Bela Fleck and Edgar Meyer
by Seth Rogovoy

(NORTH ADAMS, Mass., February 28, 2004) – It would be hard to find two more adventurous musicians than banjoist Bela Fleck and double bassist Edgar Meyer. Both are virtuosos on their instruments in the styles with which they are most associated – Fleck, an avatar of bluegrass banjo who has propelled the music into the jam-rock orbit, and Meyer, whose classical music pedigree and bona fides mesh with an early immersion in jazz.

But both are also musically perverse, in the sense of their being disposed to depart from received notions of genre in their approach to their instruments, their repertoire, their performance, even within what for them constitutes a song. This left-of-center approach was fully on display in their duet concert at Mass MoCA’s Hunter Theater on Saturday night, when the diverse audience mirrored the eclectic program that touched on many aspects of Fleck’s and Meyer’s careers.

For over two decades the players have shared their omnivorous outlook, Meyer coaxing Fleck toward the classical repertoire, Fleck drawing Meyer into the world of American roots music and his progressive approach, for which Meyer’s jazz and classical background particularly suits him.

Saturday night’s concert reflected and refracted all of this in various ways. The partners tackled jazz improvisations by Miles Davis, composed works by J.S. Bach and Henry Eccles, and original numbers that have grown out of their unique musical partnership.

It has always been Fleck’s blessing and curse that, given his instrument, whatever he touches outside of old-time and bluegrass tradition has a hint of novelty. Other than in early jazz, the banjo hasn’t typically traveled beyond its entry points in American music, and -- as anyone familiar with the ever-expanding volume of banjo jokes will attest – perhaps for good reason.

But in Fleck’s hands, the banjo is often not a banjo. On the Bach pieces, including a prelude from The Well Tempered Clavier, it was a harpsichord, and if you closed your eyes you really might have been fooled for a moment.

More satisfying, however, was Fleck’s approach to Paganini’s “Moto Perpetuo” – the piece that gave him the title to his first album on Sony Classical, “Perpetual Motion.” Here, the banjo was a banjo, and what was striking was how he conveyed a relationship between Paganini’s violin and bluegrass banjo.

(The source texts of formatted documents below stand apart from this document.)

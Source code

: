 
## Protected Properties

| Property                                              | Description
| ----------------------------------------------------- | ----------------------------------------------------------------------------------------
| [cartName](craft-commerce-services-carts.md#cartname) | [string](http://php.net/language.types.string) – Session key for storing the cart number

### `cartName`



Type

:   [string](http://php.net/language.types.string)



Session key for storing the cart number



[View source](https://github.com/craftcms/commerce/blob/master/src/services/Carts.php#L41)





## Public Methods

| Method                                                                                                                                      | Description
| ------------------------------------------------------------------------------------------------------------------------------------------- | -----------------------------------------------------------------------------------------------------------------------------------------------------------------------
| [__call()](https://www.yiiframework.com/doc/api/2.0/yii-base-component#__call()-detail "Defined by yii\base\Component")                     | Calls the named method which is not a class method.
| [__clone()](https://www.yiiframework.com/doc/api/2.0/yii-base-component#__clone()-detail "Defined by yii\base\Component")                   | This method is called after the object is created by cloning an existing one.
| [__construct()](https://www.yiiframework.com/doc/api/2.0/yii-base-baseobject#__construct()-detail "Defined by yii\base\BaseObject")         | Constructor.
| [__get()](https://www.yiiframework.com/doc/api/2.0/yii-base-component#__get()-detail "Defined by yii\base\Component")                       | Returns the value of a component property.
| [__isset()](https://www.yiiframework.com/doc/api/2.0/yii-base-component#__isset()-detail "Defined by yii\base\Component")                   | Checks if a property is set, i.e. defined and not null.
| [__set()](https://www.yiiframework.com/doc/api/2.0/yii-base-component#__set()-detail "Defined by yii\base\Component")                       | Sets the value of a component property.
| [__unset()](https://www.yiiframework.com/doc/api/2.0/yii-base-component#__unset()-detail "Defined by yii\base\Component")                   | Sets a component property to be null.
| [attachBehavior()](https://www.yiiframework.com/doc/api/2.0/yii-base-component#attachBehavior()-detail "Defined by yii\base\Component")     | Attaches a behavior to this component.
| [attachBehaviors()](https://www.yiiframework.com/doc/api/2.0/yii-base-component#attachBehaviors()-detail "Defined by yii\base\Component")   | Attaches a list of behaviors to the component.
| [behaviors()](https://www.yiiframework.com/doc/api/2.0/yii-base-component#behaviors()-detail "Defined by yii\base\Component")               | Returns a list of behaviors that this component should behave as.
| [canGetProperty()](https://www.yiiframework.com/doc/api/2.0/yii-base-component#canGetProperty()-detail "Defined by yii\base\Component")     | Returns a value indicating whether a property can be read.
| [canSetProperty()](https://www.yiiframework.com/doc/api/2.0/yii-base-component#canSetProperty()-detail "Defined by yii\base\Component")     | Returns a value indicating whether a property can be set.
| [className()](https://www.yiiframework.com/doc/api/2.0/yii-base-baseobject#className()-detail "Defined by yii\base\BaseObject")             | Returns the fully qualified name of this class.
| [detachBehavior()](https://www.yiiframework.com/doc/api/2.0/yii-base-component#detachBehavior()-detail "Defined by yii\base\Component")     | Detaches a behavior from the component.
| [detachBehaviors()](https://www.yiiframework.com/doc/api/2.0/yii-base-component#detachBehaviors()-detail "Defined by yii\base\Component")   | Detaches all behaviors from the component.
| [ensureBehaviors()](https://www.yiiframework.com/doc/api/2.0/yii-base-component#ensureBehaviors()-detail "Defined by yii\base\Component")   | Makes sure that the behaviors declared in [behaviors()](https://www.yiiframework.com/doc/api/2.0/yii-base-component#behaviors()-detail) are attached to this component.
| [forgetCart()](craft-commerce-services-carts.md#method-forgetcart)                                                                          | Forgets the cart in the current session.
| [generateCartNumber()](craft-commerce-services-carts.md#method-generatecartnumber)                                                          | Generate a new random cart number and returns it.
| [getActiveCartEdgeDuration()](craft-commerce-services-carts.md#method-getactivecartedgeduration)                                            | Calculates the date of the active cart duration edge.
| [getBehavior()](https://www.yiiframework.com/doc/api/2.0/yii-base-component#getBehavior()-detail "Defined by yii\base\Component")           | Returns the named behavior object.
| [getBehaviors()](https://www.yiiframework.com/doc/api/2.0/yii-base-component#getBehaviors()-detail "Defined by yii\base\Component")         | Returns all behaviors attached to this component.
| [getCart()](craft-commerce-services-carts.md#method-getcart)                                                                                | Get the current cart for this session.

Other highlights included a canon written by Meyer – a round, he explained to the crowd, but not a sing-along – in which Fleck repeated everything Meyer played one measure later. What was most striking about this piece was that even though Fleck was, as Meyer joked, “copying” him, both played in their quintessential voices

“Palmyra,” a duo composition, was one of several numbers for which Meyer switched from bass to piano. The piece opened with the haunting tolling of bells, answered by Fleck with a minor-key, folk spiritual-type melody. Meyer elaborated on Fleck’s melody with different chord voicings while Fleck offered rolling waves of notes. After Meyer switched back to bass for a dour, bluesy bowed bass solo, Fleck took the piece for a walk through the barnyard.

By nature the concert was limited in scope. Even with their wide-ranging musical imaginings, there was only so far Fleck and Meyer could go with just a banjo and a bass. At nearly three hours, including intermission, and in a very hot room, this made for a long, somewhat uncomfortable night out.